As energy transition reshapes global industrial economics, how should manufacturing leaders rethink operational strategy and competitiveness?
The energy transition is not merely about switching power sources. It is about fundamentally rethinking how much energy goes into every unit of output.
Manufacturing leaders who focus only on renewable energy procurement while ignoring operational efficiency will find themselves at a disadvantage.
The most impactful lever is reducing waste within the process itself. Every defective part, unnecessary machine cycle, and unplanned stoppage represents energy consumed without productive output.
AI-driven process monitoring addresses this directly, and the return on investment is measurable from day one. Scrap that did not occur, energy that was not wasted, downtime that was avoided—these are quantifiable metrics.
There is also a competitiveness dimension. Customers in automotive, aerospace, and energy sectors increasingly demand traceability and sustainability data across supply chains.

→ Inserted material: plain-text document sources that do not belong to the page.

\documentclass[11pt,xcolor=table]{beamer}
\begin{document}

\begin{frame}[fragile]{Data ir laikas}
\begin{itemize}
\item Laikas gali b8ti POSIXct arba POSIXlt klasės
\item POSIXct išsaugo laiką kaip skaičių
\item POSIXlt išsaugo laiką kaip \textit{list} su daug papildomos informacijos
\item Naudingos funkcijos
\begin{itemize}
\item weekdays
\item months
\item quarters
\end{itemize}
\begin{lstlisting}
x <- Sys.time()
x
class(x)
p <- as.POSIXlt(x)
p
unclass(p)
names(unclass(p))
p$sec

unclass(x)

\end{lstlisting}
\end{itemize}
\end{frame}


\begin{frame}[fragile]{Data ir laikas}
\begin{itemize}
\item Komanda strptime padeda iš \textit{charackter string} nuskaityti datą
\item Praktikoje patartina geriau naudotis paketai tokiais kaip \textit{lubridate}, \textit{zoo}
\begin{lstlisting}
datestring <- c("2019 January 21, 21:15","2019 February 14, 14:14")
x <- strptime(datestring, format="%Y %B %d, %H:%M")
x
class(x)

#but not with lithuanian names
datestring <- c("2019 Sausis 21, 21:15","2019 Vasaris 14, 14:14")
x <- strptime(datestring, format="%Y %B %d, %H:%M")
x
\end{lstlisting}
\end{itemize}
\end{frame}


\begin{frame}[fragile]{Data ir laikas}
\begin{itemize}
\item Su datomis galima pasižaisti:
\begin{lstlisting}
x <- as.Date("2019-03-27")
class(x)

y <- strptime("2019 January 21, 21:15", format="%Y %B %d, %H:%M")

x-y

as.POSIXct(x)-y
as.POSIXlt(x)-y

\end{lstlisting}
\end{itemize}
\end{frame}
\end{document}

Manufacturers able to demonstrate, with data, optimized processes and minimized waste gain a commercial advantage. Those who cannot risk losing contracts.
Digitalization and sustainability should not be treated as separate initiatives. They are fundamentally the same initiative. The data infrastructure used to optimize quality and efficiency also generates the sustainability metrics required by regulators and customers.
Build it once, and it serves both purposes.
I also strongly believe in creating internal innovation spaces within corporations—environments where unconventional ideas have an opportunity to prove themselves. The most valuable innovations often originate from within business units, from individuals closest to daily operational challenges.
Set clear KPIs, create open innovation frameworks, and allow experimentation. The results can be transformative.
What is Ailoys’ long-term strategic ambition, and looking ten years ahead, what kind of industrial system do you hope your work will help build?
Our ambition is to build the foundation of the dark factory—but from the bottom up.
Industrial conglomerates often approach this vision through billion-dollar greenfield installations and multi-year system overhauls. We take a different path: one device, one machine at a time, on equipment that already exists.
We see four layers in this journey.
First, sense: the device listens to the process, detects defects, and alerts the operator. This is already operational across our customer installations.
Second, decide: AI agents make real-time process decisions autonomously—triggering corrective actions, ejecting defective parts, signaling tool changes, or slowing the process before failure occurs. We are currently piloting this capability.
Third, orchestrate: multiple Ailoys devices on the same production line communicate with each other. An upstream defect is detected, and the downstream machine automatically adjusts its parameters. The production line self-optimizes as a coordinated system.
Fourth, the dark factory: full closed-loop production. Machines self-tune, self-correct, and self-maintain. Raw material enters; finished product exits. Lights off.
Many industrial automation companies describe similar visions. The difference is that we make it accessible to the vast majority of factories that will never rebuild from scratch.
Each device we deploy delivers immediate, quantifiable value today—reduced scrap, energy savings, fewer unplanned stoppages, and preservation of institutional knowledge—while contributing to a larger, evolving system over time.
Ten years from now, I hope we look back at the way factories operated in 2026 and find it difficult to believe that critical processes ran without real-time process intelligence.
The technology exists today. Our responsibility is to make it accessible, affordable, and universal.